- Supplied material -
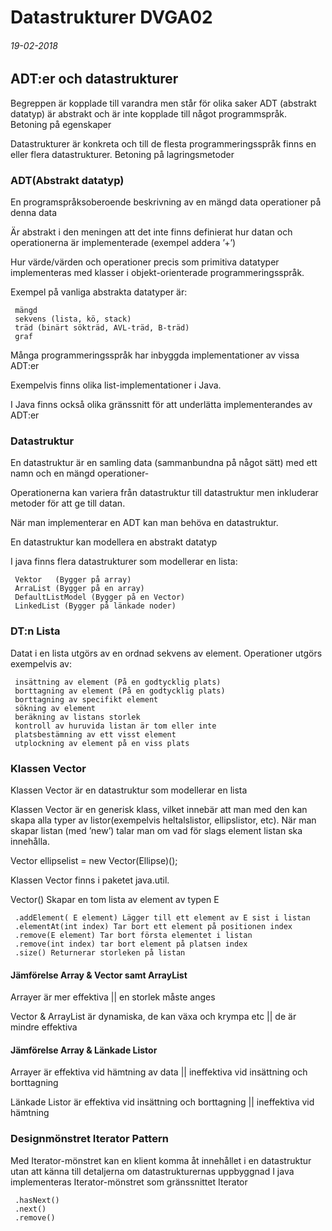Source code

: # Datastrukturer DVGA02
###### 19-02-2018

## ADT:er och datastrukturer
Begreppen är kopplade till varandra men står för olika saker
ADT (abstrakt datatyp) är abstrakt och är inte kopplade till något programmspråk. Betoning på egenskaper

Datastrukturer är konkreta och till de flesta programmeringsspråk finns en eller flera datastrukturer. Betoning på lagringsmetoder

### ADT(Abstrakt datatyp)
En programspråksoberoende beskrivning av en mängd
	 data
	 operationer på denna data

Är abstrakt i den meningen att det inte finns definierat hur datan och operationerna är implementerade (exempel addera ’+’)

Hur värde/värden och operationer precis som primitiva datatyper implementeras med klasser i objekt-orienterade programmeringsspråk.

Exempel på vanliga abstrakta datatyper är:

	 mängd
	 sekvens (lista, kö, stack)
	 träd (binärt sökträd, AVL-träd, B-träd)
	 graf

Många programmeringsspråk har inbyggda implementationer av vissa ADT:er

Exempelvis finns olika list-implementationer i Java.

I Java finns också olika gränssnitt för att underlätta implementerandes av ADT:er

### Datastruktur
En datastruktur är en samling data (sammanbundna på något sätt) med ett namn och en mängd operationer-

Operationerna kan variera från datastruktur till datastruktur men inkluderar metoder för att ge till datan.

När man implementerar en ADT kan man behöva en datastruktur.

En datastruktur kan modellera en abstrakt datatyp

I java finns flera datastrukturer som modellerar en lista:

	 Vektor   (Bygger på array)
	 ArraList (Bygger på en array)
	 DefaultListModel (Bygger på en Vector)
	 LinkedList (Bygger på länkade noder)


### DT:n Lista
Datat i en lista utgörs av en ordnad sekvens av element.
Operationer utgörs exempelvis av:

	 insättning av element (På en godtycklig plats)
	 borttagning av element (På en godtycklig plats)
	 borttagning av specifikt element
	 sökning av element
	 beräkning av listans storlek
	 kontroll av huruvida listan är tom eller inte
	 platsbestämning av ett visst element
	 utplockning av element på en viss plats

### Klassen Vector
Klassen Vector är en datastruktur som modellerar en lista

Klassen Vector är en generisk klass, vilket innebär att man med den kan skapa alla typer av listor(exempelvis heltalslistor, ellipslistor, etc).
När man skapar listan (med ’new’) talar man om vad för slags element listan ska innehålla.

Vector <Ellipse> ellipselist = new Vector(Ellipse)();

Klassen Vector finns i paketet java.util.

Vector<E>() Skapar en tom lista av element av typen E

	 .addElement( E element) Lägger till ett element av E sist i listan
	 .elementAt(int index) Tar bort ett element på positionen index
	 .remove(E element) Tar bort första elementet i listan
	 .remove(int index) tar bort element på platsen index
	 .size() Returnerar storleken på listan



#### Jämförelse Array & Vector samt ArrayList

Arrayer är mer effektiva || en storlek måste anges

Vector & ArrayList är dynamiska, de kan växa och krympa etc || de är mindre effektiva

#### Jämförelse Array & Länkade Listor

Arrayer är effektiva vid hämtning av data || ineffektiva vid insättning och borttagning

Länkade Listor är effektiva vid insättning och borttagning || ineffektiva vid hämtning


### Designmönstret Iterator Pattern
Med Iterator-mönstret kan en klient komma åt innehållet i en datastruktur utan att känna till detaljerna om datastrukturernas uppbyggnad
I java implementeras Iterator-mönstret som gränssnittet Iterator

	 .hasNext()
	 .next()
	 .remove()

- To do -
Report how many lines in the entries hold the string "programmeringsspråk". Nothing but the number is wanted.

- Reply -
3